There's no doubt that the Amazon Kindle has revolutionized the way many people read books, magazines, and their morning newspaper. E-readers like the Kindle have brought all types of reading material to the user’s fingertips, and now, a college study has confirmed exactly how the Kindle DX in particular has played a role in graduate classes. 

The Kindle DX is a larger version of the standard Kindle. It was announced in May 2009, and features a bigger screen with simple PDF support. It is the thinnest Kindle to date, and has an accelerometer which allows the rotation of pages between landscape and portrait orientations.

Graduate students at the University of Washington participated in a pilot study of the Kindle DX last year where students utilized the e-reader for academic reading instead of textbooks. This is the first long-term study to research the use of e-readers in an educational environment. 

Alex Thayer, study leader and a doctoral student in Human Centered Design and Engineering at the University of Washington, and Charlotte Lee, co-author and an assistant professor of Human Centered Design and Engineering at the University of Washington, interviewed 39 first-year graduate students in the University of Washington's Department of Computer Science & Engineering. Thirty-two of the subjects were men and seven were women, all ages 21 to 53 years old. 

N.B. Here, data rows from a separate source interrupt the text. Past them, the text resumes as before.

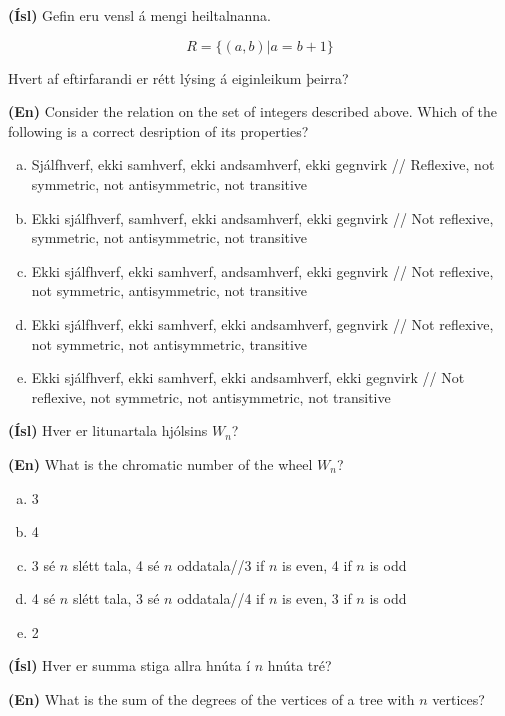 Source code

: \documentclass[addpoints]{exam}
\begin{document}
\begin{questions}
\textbf{(Ísl)} Gefin eru vensl á mengi heiltalnanna.

\[
    R = \{(a,b)|a=b+1\}
\]

Hvert af eftirfarandi er rétt lýsing á eiginleikum þeirra?

\textbf{(En)} Consider the relation on the set of integers described above. Which of the following is a correct desription of its properties?

\begin{enumerate}[a)]
    \item Sjálfhverf, ekki samhverf, ekki andsamhverf, ekki gegnvirk // Reflexive, not symmetric, not antisymmetric, not transitive    
    \item Ekki sjálfhverf, samhverf, ekki andsamhverf, ekki gegnvirk // Not reflexive, symmetric, not antisymmetric, not transitive
    \item Ekki sjálfhverf, ekki samhverf, andsamhverf, ekki gegnvirk // Not reflexive, not symmetric, antisymmetric, not transitive %
    \item Ekki sjálfhverf, ekki samhverf, ekki andsamhverf, gegnvirk // Not reflexive, not symmetric, not antisymmetric, transitive
    \item Ekki sjálfhverf, ekki samhverf, ekki andsamhverf, ekki gegnvirk // Not reflexive, not symmetric, not antisymmetric, not transitive
\end{enumerate}

\newpage

\question[3] 

\textbf{(Ísl)} Hver er litunartala hjólsins $W_n$?

\textbf{(En)} What is the chromatic number of the wheel $W_n$?

\begin{enumerate}[a)]
    \item 3
    \item 4
    \item 3 sé $n$ slétt tala, 4 sé $n$ oddatala//3 if $n$ is even, 4 if $n$ is odd
    \item 4 sé $n$ slétt tala, 3 sé $n$ oddatala//4 if $n$ is even, 3 if $n$ is odd
    \item 2
\end{enumerate}

\question[3]

\textbf{(Ísl)} Hver er summa stiga allra hnúta í $n$ hnúta tré?

\textbf{(En)} What is the sum of the degrees of the vertices of a tree with $n$ vertices?


\end{questions}
\end{document}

"We were not trying to evaluate the device, per se, but wanted to think long term, really looking to the future of e-readers, what are students trying to do, how can we support that," said Lee. "Most e-readers were designed for leisure reading - think romance novels on the beach. We found that reading is just a small part of what students are doing. And when we realize how dynamic and complicated a process this is, it kind of redefines what it means to design an e-reader." 

Over a nine-month period beginning in the fall, Thayer and Lee found that students did most of their reading in fixed locations such as their homes (47 percent), school (25 percent), and coffee shops or offices (11 percent). They also found that the Kindle DX was more likely to replace paper-based reading rather than reading that was done on the internet.  

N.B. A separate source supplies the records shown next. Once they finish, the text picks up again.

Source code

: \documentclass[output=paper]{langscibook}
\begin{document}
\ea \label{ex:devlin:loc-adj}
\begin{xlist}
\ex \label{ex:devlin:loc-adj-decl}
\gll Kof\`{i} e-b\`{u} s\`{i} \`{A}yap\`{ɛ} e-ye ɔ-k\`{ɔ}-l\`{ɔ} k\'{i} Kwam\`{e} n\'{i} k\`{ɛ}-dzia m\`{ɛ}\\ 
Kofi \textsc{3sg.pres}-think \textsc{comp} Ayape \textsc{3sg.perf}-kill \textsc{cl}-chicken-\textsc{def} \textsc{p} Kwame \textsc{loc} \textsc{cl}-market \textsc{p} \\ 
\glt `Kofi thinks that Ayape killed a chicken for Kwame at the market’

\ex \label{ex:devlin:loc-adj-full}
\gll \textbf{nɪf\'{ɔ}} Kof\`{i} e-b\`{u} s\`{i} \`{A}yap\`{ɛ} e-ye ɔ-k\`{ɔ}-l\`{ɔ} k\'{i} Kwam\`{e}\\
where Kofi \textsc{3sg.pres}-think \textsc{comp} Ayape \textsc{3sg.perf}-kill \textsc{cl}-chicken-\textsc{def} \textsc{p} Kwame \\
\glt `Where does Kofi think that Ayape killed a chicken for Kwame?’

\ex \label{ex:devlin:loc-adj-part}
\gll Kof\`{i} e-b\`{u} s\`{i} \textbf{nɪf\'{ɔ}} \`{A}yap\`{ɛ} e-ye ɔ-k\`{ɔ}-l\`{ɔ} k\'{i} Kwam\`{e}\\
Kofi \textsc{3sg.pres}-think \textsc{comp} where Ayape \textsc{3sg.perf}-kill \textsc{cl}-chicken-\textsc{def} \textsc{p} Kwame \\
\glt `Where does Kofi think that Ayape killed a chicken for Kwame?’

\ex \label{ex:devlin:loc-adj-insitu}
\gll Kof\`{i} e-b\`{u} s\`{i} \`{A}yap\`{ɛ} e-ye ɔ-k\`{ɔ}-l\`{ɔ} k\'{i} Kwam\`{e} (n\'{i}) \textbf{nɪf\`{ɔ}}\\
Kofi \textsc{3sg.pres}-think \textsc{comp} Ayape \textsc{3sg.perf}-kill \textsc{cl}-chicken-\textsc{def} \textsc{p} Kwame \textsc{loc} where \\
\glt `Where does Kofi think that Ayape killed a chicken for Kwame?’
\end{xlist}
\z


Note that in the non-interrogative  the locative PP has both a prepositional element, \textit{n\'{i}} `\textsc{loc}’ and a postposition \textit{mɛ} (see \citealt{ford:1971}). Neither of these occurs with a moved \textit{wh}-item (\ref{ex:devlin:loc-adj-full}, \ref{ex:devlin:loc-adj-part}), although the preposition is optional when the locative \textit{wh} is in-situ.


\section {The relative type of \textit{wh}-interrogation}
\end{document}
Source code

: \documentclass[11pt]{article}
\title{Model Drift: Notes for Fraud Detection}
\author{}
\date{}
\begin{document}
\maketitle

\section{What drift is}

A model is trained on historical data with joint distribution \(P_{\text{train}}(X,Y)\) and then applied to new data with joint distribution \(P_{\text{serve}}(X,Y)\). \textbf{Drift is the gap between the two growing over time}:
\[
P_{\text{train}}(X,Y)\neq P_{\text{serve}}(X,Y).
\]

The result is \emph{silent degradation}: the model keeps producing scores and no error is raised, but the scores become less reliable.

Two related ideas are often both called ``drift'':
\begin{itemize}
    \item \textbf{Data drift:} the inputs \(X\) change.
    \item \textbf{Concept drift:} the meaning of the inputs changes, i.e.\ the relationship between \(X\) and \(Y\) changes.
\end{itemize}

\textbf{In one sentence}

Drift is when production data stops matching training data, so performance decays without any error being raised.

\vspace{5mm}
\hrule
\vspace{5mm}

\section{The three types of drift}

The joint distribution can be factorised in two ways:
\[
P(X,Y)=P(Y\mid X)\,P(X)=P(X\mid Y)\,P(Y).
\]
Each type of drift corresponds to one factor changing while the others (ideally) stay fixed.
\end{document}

By the spring semester in 2010, less than 40 percent of the students had quit using the Kindle DX for reading due to issues like its lack of support for note-taking and problems with looking up references, which was easier to do on the computer. In addition, the Kindle DX had negatively affected a study technique called cognitive mapping, which helps readers use physical cues they have seen on the pages to remember where to find a specific section of text. Also, 75 percent of students used paper to take notes as they read. 

Thayer and Lee found that computers are still probably an easier option for students to use while studying, but believe software updates for the Kindle may change that in the future. 

"E-readers are not where they need to be in order to support academic reading," said Lee. But added that updates to address these issues are on the way. "It's going to be sooner than we think." 

Lee even mentioned the possibility of Kindle's that are made for specific disciplines. 

"You can imagine that a historian going through illuminated texts is going to have very different navigation needs than someone who is comparing algorithms," said Lee.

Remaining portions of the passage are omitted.